“Given this once-in-a-lifetime opportunity to ensure all people have access to broadband, it is absolutely essential that there are trusted, qualified appointees leading these agencies,” the letter read.
A native of Connecticut, Ms. Rosenworcel attended Wesleyan University and New York University Law School. In 2001, she joined the staff of the F.C.C. commissioner Michael Copps, a Democrat, rising to senior adviser.
After six years, Ms. Rosenworcel left the commission for Capitol Hill, serving as the senior counsel to the Senate Commerce Committee. She worked with Senator Jay Rockefeller IV, Democrat of West Virginia, on legislation to address communications problems among emergency workers during the Sept. 11, 2001, terrorist attacks.
“We gained an immense respect for the thoughtfulness and the genuine concern that she had for public safety issues,” said Jeff Johnson, the chief executive of the Western Fire Chiefs Association, who worked with her on plans for the first responders’ network now known as FirstNet. “She became someone we completely trust, and still do.”
Ms. Rosenworcel returned to the F.C.C. in 2011 as President Barack Obama’s nominee to the commission, and she was reappointed by President Donald J. Trump in 2017.
In 2018, while serving on the commission, Ms.

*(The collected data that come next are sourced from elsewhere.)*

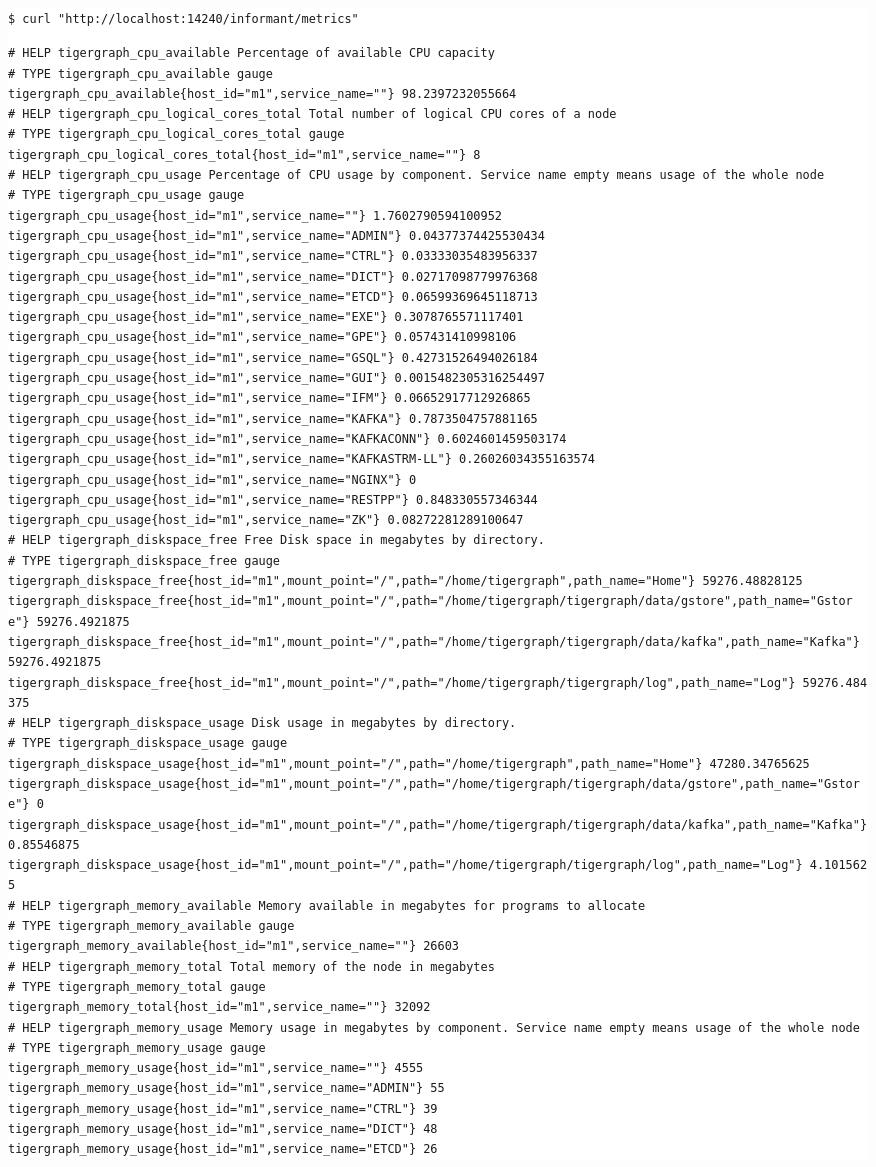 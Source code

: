 
```
$ curl "http://localhost:14240/informant/metrics"
```

```
# HELP tigergraph_cpu_available Percentage of available CPU capacity
# TYPE tigergraph_cpu_available gauge
tigergraph_cpu_available{host_id="m1",service_name=""} 98.2397232055664
# HELP tigergraph_cpu_logical_cores_total Total number of logical CPU cores of a node
# TYPE tigergraph_cpu_logical_cores_total gauge
tigergraph_cpu_logical_cores_total{host_id="m1",service_name=""} 8
# HELP tigergraph_cpu_usage Percentage of CPU usage by component. Service name empty means usage of the whole node
# TYPE tigergraph_cpu_usage gauge
tigergraph_cpu_usage{host_id="m1",service_name=""} 1.7602790594100952
tigergraph_cpu_usage{host_id="m1",service_name="ADMIN"} 0.04377374425530434
tigergraph_cpu_usage{host_id="m1",service_name="CTRL"} 0.03333035483956337
tigergraph_cpu_usage{host_id="m1",service_name="DICT"} 0.02717098779976368
tigergraph_cpu_usage{host_id="m1",service_name="ETCD"} 0.06599369645118713
tigergraph_cpu_usage{host_id="m1",service_name="EXE"} 0.3078765571117401
tigergraph_cpu_usage{host_id="m1",service_name="GPE"} 0.057431410998106
tigergraph_cpu_usage{host_id="m1",service_name="GSQL"} 0.42731526494026184
tigergraph_cpu_usage{host_id="m1",service_name="GUI"} 0.0015482305316254497
tigergraph_cpu_usage{host_id="m1",service_name="IFM"} 0.06652917712926865
tigergraph_cpu_usage{host_id="m1",service_name="KAFKA"} 0.7873504757881165
tigergraph_cpu_usage{host_id="m1",service_name="KAFKACONN"} 0.6024601459503174
tigergraph_cpu_usage{host_id="m1",service_name="KAFKASTRM-LL"} 0.26026034355163574
tigergraph_cpu_usage{host_id="m1",service_name="NGINX"} 0
tigergraph_cpu_usage{host_id="m1",service_name="RESTPP"} 0.848330557346344
tigergraph_cpu_usage{host_id="m1",service_name="ZK"} 0.08272281289100647
# HELP tigergraph_diskspace_free Free Disk space in megabytes by directory.
# TYPE tigergraph_diskspace_free gauge
tigergraph_diskspace_free{host_id="m1",mount_point="/",path="/home/tigergraph",path_name="Home"} 59276.48828125
tigergraph_diskspace_free{host_id="m1",mount_point="/",path="/home/tigergraph/tigergraph/data/gstore",path_name="Gstore"} 59276.4921875
tigergraph_diskspace_free{host_id="m1",mount_point="/",path="/home/tigergraph/tigergraph/data/kafka",path_name="Kafka"} 59276.4921875
tigergraph_diskspace_free{host_id="m1",mount_point="/",path="/home/tigergraph/tigergraph/log",path_name="Log"} 59276.484375
# HELP tigergraph_diskspace_usage Disk usage in megabytes by directory.
# TYPE tigergraph_diskspace_usage gauge
tigergraph_diskspace_usage{host_id="m1",mount_point="/",path="/home/tigergraph",path_name="Home"} 47280.34765625
tigergraph_diskspace_usage{host_id="m1",mount_point="/",path="/home/tigergraph/tigergraph/data/gstore",path_name="Gstore"} 0
tigergraph_diskspace_usage{host_id="m1",mount_point="/",path="/home/tigergraph/tigergraph/data/kafka",path_name="Kafka"} 0.85546875
tigergraph_diskspace_usage{host_id="m1",mount_point="/",path="/home/tigergraph/tigergraph/log",path_name="Log"} 4.1015625
# HELP tigergraph_memory_available Memory available in megabytes for programs to allocate
# TYPE tigergraph_memory_available gauge
tigergraph_memory_available{host_id="m1",service_name=""} 26603
# HELP tigergraph_memory_total Total memory of the node in megabytes
# TYPE tigergraph_memory_total gauge
tigergraph_memory_total{host_id="m1",service_name=""} 32092
# HELP tigergraph_memory_usage Memory usage in megabytes by component. Service name empty means usage of the whole node
# TYPE tigergraph_memory_usage gauge
tigergraph_memory_usage{host_id="m1",service_name=""} 4555
tigergraph_memory_usage{host_id="m1",service_name="ADMIN"} 55
tigergraph_memory_usage{host_id="m1",service_name="CTRL"} 39
tigergraph_memory_usage{host_id="m1",service_name="DICT"} 48
tigergraph_memory_usage{host_id="m1",service_name="ETCD"} 26
```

Rosenworcel spoke to the National Association of Broadcasters, rallying journalists against Mr. Trump’s attacks on the news media. She said his term “fake news” had reached her dinner table, used as a taunt by one of her children.
“I am stunned at the casualness with which my second grader told his fifth-grade sister to take a hike,” Ms. Rosenworcel said, denouncing how the phrase had “complicated what we believe is true and false, and how that has chilling consequences for those who seek to report — without fear or favor — on the news we need to know.”